#### Records provided ####

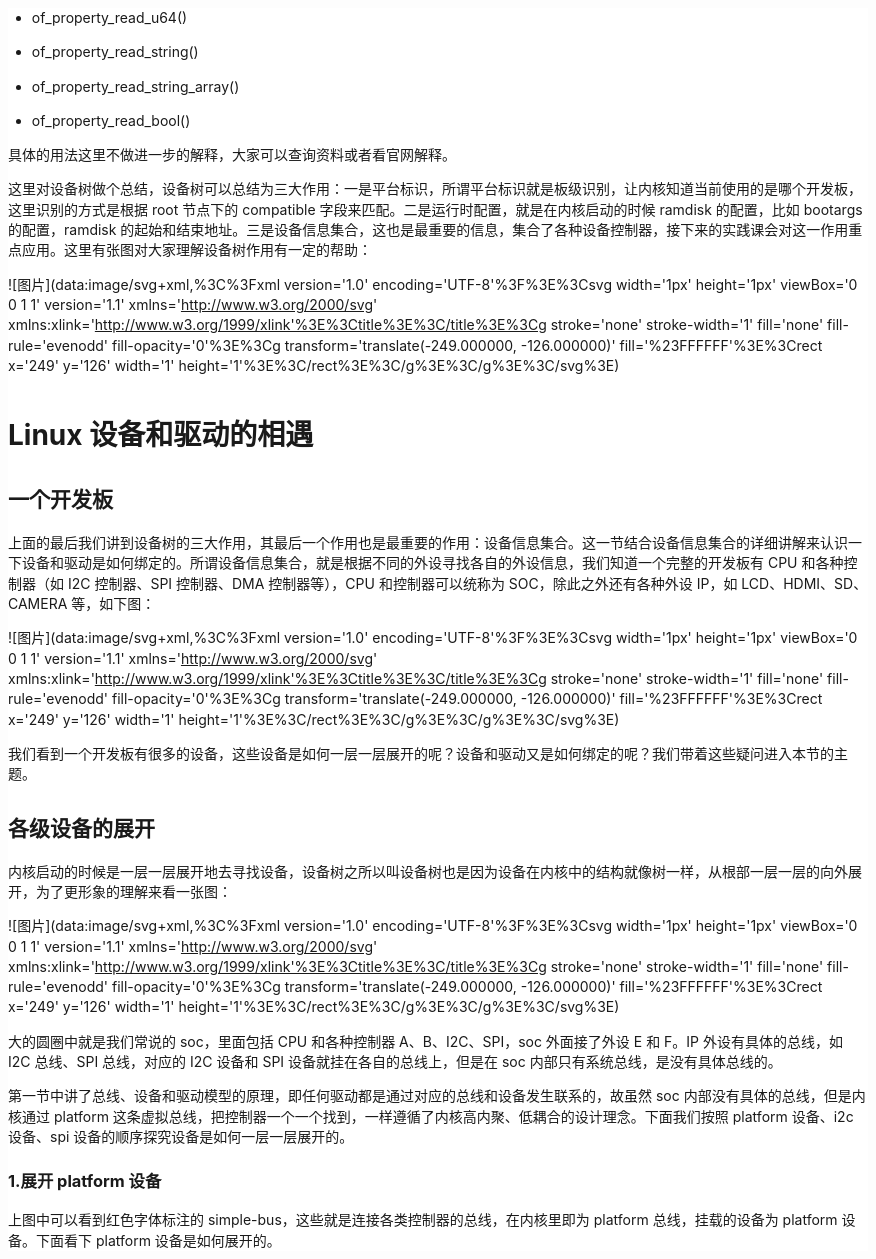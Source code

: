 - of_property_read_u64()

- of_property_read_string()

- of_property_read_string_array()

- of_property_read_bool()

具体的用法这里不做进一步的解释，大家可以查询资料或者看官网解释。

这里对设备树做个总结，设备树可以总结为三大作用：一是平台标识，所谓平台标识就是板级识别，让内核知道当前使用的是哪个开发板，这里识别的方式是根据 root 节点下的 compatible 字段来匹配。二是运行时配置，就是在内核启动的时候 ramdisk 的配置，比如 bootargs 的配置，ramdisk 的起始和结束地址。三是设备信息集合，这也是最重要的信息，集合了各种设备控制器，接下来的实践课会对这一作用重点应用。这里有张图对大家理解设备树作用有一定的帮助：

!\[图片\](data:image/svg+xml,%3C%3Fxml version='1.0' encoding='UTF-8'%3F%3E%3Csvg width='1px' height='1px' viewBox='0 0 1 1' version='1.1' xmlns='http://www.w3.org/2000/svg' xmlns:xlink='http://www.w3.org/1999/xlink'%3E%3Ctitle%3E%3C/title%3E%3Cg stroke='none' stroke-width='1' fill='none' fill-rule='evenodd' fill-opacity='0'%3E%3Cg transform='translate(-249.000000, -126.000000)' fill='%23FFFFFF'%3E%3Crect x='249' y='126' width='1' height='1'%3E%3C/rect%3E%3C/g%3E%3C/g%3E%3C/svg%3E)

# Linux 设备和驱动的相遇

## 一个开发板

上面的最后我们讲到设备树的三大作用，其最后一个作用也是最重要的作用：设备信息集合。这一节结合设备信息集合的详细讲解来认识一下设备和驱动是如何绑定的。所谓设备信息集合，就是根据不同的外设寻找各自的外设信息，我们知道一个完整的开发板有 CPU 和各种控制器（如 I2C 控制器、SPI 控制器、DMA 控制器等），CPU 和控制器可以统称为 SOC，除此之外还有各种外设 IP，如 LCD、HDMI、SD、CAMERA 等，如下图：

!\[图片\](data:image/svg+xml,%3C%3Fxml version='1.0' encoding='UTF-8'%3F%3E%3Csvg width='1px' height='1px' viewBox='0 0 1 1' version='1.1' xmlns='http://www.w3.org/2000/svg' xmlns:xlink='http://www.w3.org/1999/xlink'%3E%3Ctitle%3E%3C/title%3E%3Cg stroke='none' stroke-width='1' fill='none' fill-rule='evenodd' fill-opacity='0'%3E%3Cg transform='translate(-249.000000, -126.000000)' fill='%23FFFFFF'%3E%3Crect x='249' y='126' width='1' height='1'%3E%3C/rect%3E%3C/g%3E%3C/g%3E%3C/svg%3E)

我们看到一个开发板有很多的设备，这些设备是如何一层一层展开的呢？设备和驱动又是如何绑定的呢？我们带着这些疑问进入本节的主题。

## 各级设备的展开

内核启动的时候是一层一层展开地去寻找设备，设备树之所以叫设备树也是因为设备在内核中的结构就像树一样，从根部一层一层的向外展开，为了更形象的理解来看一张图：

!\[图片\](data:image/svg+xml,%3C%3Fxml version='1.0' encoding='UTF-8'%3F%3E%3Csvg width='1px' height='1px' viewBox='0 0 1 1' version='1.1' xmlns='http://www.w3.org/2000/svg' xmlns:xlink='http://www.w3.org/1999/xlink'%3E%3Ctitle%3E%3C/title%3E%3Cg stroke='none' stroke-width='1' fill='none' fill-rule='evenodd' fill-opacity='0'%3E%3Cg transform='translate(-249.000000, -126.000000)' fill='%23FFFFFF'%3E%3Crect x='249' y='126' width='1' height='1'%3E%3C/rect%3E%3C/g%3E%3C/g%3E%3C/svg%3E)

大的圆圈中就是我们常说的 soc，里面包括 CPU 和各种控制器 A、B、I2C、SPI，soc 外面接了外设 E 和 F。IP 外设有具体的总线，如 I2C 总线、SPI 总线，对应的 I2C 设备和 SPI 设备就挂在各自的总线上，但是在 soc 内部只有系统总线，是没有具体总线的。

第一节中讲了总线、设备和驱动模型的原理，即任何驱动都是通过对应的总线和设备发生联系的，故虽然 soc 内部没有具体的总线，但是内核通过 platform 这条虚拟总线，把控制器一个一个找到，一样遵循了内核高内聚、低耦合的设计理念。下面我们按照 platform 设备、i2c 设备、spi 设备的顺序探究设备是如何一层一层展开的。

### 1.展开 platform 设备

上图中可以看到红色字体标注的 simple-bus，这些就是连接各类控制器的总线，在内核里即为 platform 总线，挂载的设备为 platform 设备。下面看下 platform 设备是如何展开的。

####
#### Records provided ####

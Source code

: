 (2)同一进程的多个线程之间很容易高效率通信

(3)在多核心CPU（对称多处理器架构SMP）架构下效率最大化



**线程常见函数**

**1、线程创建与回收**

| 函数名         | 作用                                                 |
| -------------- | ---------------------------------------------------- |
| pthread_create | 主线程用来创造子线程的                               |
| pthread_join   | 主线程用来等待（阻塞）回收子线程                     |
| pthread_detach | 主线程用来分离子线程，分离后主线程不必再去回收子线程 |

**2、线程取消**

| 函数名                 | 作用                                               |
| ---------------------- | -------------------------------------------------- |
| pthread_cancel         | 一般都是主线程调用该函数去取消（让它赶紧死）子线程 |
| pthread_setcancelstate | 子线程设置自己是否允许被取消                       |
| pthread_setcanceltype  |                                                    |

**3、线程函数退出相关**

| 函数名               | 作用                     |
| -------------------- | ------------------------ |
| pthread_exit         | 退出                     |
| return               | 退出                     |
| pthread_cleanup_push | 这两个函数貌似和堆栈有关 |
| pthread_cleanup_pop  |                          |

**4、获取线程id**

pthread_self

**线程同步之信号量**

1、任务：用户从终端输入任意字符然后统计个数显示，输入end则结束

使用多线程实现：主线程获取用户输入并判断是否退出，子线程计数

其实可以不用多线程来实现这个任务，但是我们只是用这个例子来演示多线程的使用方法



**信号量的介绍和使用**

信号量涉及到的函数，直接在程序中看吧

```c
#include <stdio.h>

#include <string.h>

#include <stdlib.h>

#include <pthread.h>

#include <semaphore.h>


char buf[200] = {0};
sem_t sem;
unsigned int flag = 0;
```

####

What is being asked: Find every line in the records that uses the string "和各种控制器", then copy it.

Answer area:
上面的最后我们讲到设备树的三大作用，其最后一个作用也是最重要的作用：设备信息集合。这一节结合设备信息集合的详细讲解来认识一下设备和驱动是如何绑定的。所谓设备信息集合，就是根据不同的外设寻找各自的外设信息，我们知道一个完整的开发板有 CPU 和各种控制器（如 I2C 控制器、SPI 控制器、DMA 控制器等），CPU 和控制器可以统称为 SOC，除此之外还有各种外设 IP，如 LCD、HDMI、SD、CAMERA 等，如下图：
大的圆圈中就是我们常说的 soc，里面包括 CPU 和各种控制器 A、B、I2C、SPI，soc 外面接了外设 E 和 F。IP 外设有具体的总线，如 I2C 总线、SPI 总线，对应的 I2C 设备和 SPI 设备就挂在各自的总线上，但是在 soc 内部只有系统总线，是没有具体总线的。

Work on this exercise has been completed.